Gli episodi di violenza nei confronti degli assistenti sociali e, più in generale, nei confronti dei professionisti dell’aiuto che operano nei servizi sociosanitari territoriali e nei presidi sanitari, sono sempre più frequenti e ricorrono ormai quasi quotidianamente nelle cronache. A titolo meramente esemplificativo si ricorda il recente accoltellamento, ad agosto c.a., di un assistente sociale a Bologna o l’aggressione di massa al pronto soccorso dell’ospedale di Pescara di qualche giorno fa.

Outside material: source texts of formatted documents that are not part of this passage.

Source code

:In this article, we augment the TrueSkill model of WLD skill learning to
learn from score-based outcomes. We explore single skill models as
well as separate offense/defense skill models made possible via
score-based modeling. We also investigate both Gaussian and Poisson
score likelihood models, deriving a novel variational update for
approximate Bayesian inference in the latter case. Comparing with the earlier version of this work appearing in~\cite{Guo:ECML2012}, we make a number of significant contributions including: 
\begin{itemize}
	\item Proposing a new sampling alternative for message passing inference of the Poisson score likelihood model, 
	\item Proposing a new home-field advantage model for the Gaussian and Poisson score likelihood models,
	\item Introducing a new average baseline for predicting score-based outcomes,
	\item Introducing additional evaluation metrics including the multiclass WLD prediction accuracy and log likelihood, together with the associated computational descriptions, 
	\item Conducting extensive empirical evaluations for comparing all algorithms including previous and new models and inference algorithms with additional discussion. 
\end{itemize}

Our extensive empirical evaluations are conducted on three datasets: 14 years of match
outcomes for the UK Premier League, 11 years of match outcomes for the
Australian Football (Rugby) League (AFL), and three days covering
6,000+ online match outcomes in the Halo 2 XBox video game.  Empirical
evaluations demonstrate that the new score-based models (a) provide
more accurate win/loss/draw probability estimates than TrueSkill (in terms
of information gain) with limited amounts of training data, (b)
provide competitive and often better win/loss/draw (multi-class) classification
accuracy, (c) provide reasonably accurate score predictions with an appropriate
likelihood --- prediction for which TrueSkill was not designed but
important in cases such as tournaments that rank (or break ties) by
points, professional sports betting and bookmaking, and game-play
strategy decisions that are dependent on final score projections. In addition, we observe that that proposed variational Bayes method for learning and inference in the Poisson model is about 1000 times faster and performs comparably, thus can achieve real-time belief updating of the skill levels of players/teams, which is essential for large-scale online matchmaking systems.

Già nella ricerca svolta nel 2017 dal Consiglio Nazionale dell’Ordine degli Assistenti Sociali (CNOAS) e dalla Fondazione Nazionale degli Assistenti Sociali (FNAS), che ha coinvolto 20.000 professionisti[1] emergevano dati allarmanti: solo l’11,8% degli assistenti sociali risultava non aver mai ricevuto minacce, intimidazioni o aggressioni verbali nel corso della propria esperienza lavorativa. Il 15,4% riportava di aver subito aggressioni fisiche. Il fenomeno era, ed è certamente sottostimato; emergeva, infatti, che solo il 23,3% delle aggressioni fisiche subite veniva segnalata alla propria organizzazione di servizio e solo il 10,6% veniva denunciata alle forze dell’ordine. Il 49% gli intervistati, inoltre, dichiarava che dopo essersi rivolto alla propria organizzazione di appartenenza a seguito di episodi di violenza verbale, l’Ente non ha dato seguito ad alcuna iniziativa di supporto nei confronti della vittima. Esperienze di timore per la propria incolumità o per quella dei propri cari a causa della propria attività professionale, è riportato dal 35.8% degli intervistati. Urla, lanci di oggetti, calci alle porte, danneggiamento di beni personali, aggressioni fisiche, minacce e intimidazioni, condotte persecutorie, necessità di organizzare modalità per allontanarsi in sicurezza dal servizio al termine dell’orario di lavoro, necessità di allontanarsi e fuggire da uscite secondarie o finestre, necessità di rifugiarsi nella propria od altrui stanza in ufficio per evitare contatti con persona minacciosa sono le esperienze più spesso riportate.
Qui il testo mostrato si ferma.